Il grande vantaggio dell’approccio basato sull’mRna è che i vaccini contro il cancro possono essere prodotti rapidamente e in modo relativamente economico non appena sono identificati questi bersagli. Ma trovare bersagli specifici per i tumori è difficile, afferma Smita Nair della Duke University in North Carolina. E non è facile indurre il corpo ad attaccare le proteine tumorali, perché sono simili a quelle dei tessuti normali, che di solito sono interdette al sistema immunitario. “Il cancro è molto più complicato delle malattie infettive”, ammette. “È un work in progress, ma ci sono segnali di speranza”.
Al momento sono arrivate alla fase 2 le sperimentazioni di sei vaccini a mRna contro il cancro che potrebbero essere approvati, dice Jessica McCormack, un’analista di Global Data. Quattro di questi sono vaccini personalizzati.
Anche se non ci sono dubbi sul fatto che i vaccini e le terapie a mRna abbiano potenzialità enormi, non mancano le ragioni per essere prudenti. Lo studio sugli anticorpi chikungunya finora è l’unico test di questo tipo sulla produzione di proteine terapeutiche nel corpo e i risultati completi non sono stati ancora pubblicati, afferma Pardi, quindi non possiamo dire con certezza che questo metodo sia sicuro ed efficace per gli esseri umani. “Gli studi di tossicità saranno fondamentali”, afferma.

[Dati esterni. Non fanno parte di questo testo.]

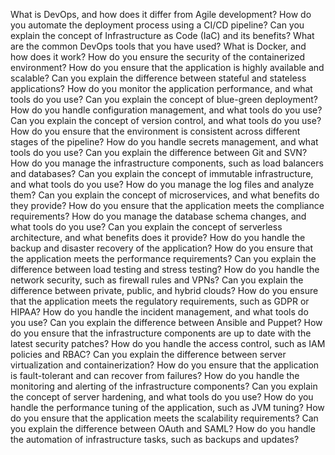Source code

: What is DevOps, and how does it differ from Agile development?
How do you automate the deployment process using a CI/CD pipeline?
Can you explain the concept of Infrastructure as Code (IaC) and its benefits?
What are the common DevOps tools that you have used?
What is Docker, and how does it work?
How do you ensure the security of the containerized environment?
How do you ensure that the application is highly available and scalable?
Can you explain the difference between stateful and stateless applications?
How do you monitor the application performance, and what tools do you use?
Can you explain the concept of blue-green deployment?
How do you handle configuration management, and what tools do you use?
Can you explain the concept of version control, and what tools do you use?
How do you ensure that the environment is consistent across different stages of the pipeline?
How do you handle secrets management, and what tools do you use?
Can you explain the difference between Git and SVN?
How do you manage the infrastructure components, such as load balancers and databases?
Can you explain the concept of immutable infrastructure, and what tools do you use?
How do you manage the log files and analyze them?
Can you explain the concept of microservices, and what benefits do they provide?
How do you ensure that the application meets the compliance requirements?
How do you manage the database schema changes, and what tools do you use?
Can you explain the concept of serverless architecture, and what benefits does it provide?
How do you handle the backup and disaster recovery of the application?
How do you ensure that the application meets the performance requirements?
Can you explain the difference between load testing and stress testing?
How do you handle the network security, such as firewall rules and VPNs?
Can you explain the difference between private, public, and hybrid clouds?
How do you ensure that the application meets the regulatory requirements, such as GDPR or HIPAA?
How do you handle the incident management, and what tools do you use?
Can you explain the difference between Ansible and Puppet?
How do you ensure that the infrastructure components are up to date with the latest security patches?
How do you handle the access control, such as IAM policies and RBAC?
Can you explain the difference between server virtualization and containerization?
How do you ensure that the application is fault-tolerant and can recover from failures?
How do you handle the monitoring and alerting of the infrastructure components?
Can you explain the concept of server hardening, and what tools do you use?
How do you handle the performance tuning of the application, such as JVM tuning?
How do you ensure that the application meets the scalability requirements?
Can you explain the difference between OAuth and SAML?
How do you handle the automation of infrastructure tasks, such as backups and updates?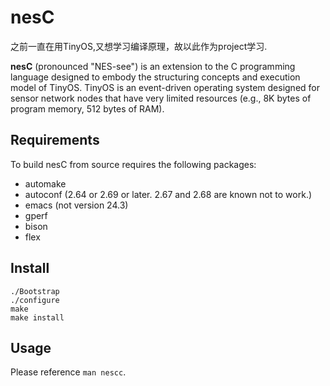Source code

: nesC
====
之前一直在用TinyOS,又想学习编译原理，故以此作为project学习.


**nesC** (pronounced "NES-see") is an extension to the C programming language
designed to embody the structuring concepts and execution model of TinyOS.
TinyOS is an event-driven operating system designed for sensor network nodes
that have very limited resources (e.g., 8K bytes of program memory, 512 bytes
of RAM). 

Requirements
------------

To build nesC from source requires the following packages:

- automake
- autoconf (2.64 or 2.69 or later. 2.67 and 2.68 are known not to work.)
- emacs (not version 24.3)
- gperf
- bison
- flex

Install
-------

    ./Bootstrap
    ./configure
    make
    make install

Usage
-----

Please reference `man nescc`.

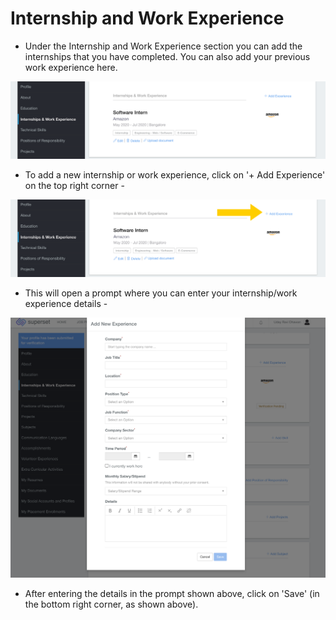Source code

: # Internship and Work Experience

* Under the Internship and Work Experience section you can add the internships that you have completed. You can also add your previous work experience here.

![](../../.gitbook/assets/image%20%28173%29.png)

* To add a new internship or work experience, click on '+ Add Experience' on the top right corner -

![](../../.gitbook/assets/image%20%28199%29.png)

* This will open a prompt where you can enter your internship/work experience details -

![](../../.gitbook/assets/image%20%28187%29.png)

* After entering the details in the prompt shown above, click on 'Save' \(in the bottom right corner, as shown above\).




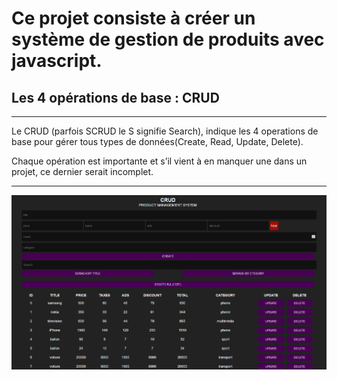 # Ce projet consiste à créer un système de gestion de produits avec javascript.

## Les 4 opérations de base : CRUD
---

Le CRUD (parfois SCRUD le S signifie Search), indique les 4 operations de base pour gérer tous types de données(Create, Read, Update, Delete).

Chaque opération est importante et s’il vient à en manquer une dans un projet, ce dernier serait incomplet.

---

![gestion-produits](img/systeme-crud.png)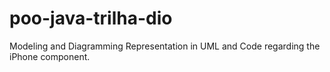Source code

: # poo-java-trilha-dio
Modeling and Diagramming Representation in UML and Code regarding the iPhone component.
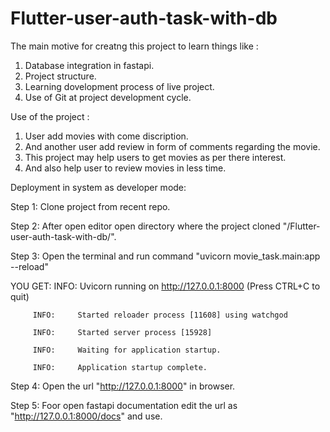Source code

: # Flutter-user-auth-task-with-db

The main motive for creatng this project to learn things like :
  1. Database integration in fastapi.
  2. Project structure.
  3. Learning dovelopment process of live project.
  4. Use of Git at project development cycle.

Use of the project :
  1. User add movies with come discription.
  2. And another user add review in form of comments regarding the movie.
  3. This project  may help users to get movies as per there interest.
  4. And also help user to review movies in less time.

Deployment in system as developer mode:

Step 1: Clone project from recent repo.

Step 2: After open editor open directory where the project cloned "/Flutter-user-auth-task-with-db/".

Step 3: Open the terminal and run command "uvicorn movie_task.main:app --reload"

YOU GET: INFO:     Uvicorn running on http://127.0.0.1:8000 (Press CTRL+C to quit)
         
         INFO:     Started reloader process [11608] using watchgod
         
         INFO:     Started server process [15928]
         
         INFO:     Waiting for application startup.
         
         INFO:     Application startup complete.
        
 Step 4: Open the url "http://127.0.0.1:8000" in browser.
 
 Step 5: Foor open fastapi documentation edit the url as "http://127.0.0.1:8000/docs" and use.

Però tutte le indicazioni che arrivano dalle sperimentazioni sugli animali, compresi i primati non umani, sono positive e le potenzialità sono sorprendenti. Se riuscissimo a vincere le sfide che rimangono – e questo è un grande se – potremmo sfruttare la stessa tattica che i virus usano contro di noi per curare quasi tutte le malattie che ci affliggono.
In un certo senso, in realtà, le terapie e i vaccini a mRna non sono così rivoluzionari. Un vaccino a mRna, proprio come un vaccino a subunità, è un modo per ottenere una proteina virale all’interno del corpo. E una terapia anticorpale a mRna è solo un modo per inserire un anticorpo nel flusso sanguigno di una persona, come quando lo si inietta direttamente. Il prodotto finale – la proteina – è lo stesso, ma quanto a velocità la tecnologia basata sull’mRna è una rivoluzione, perché permette di sviluppare le terapie, di testarle e di farle arrivare a un gran numero di persone molto più velocemente. A meno di un anno da quando sono stati lanciati per la prima volta, i vaccini a mRna hanno già salvato centinaia di migliaia di vite. “Questi farmaci sono semplicemente incredibili”, conclude Cullis.
(Traduzione di Davide Musso)
Questo articolo è uscito su New Scientist con il titolo “How mRNA is transforming the way we treat illnesses from flu to cancer”.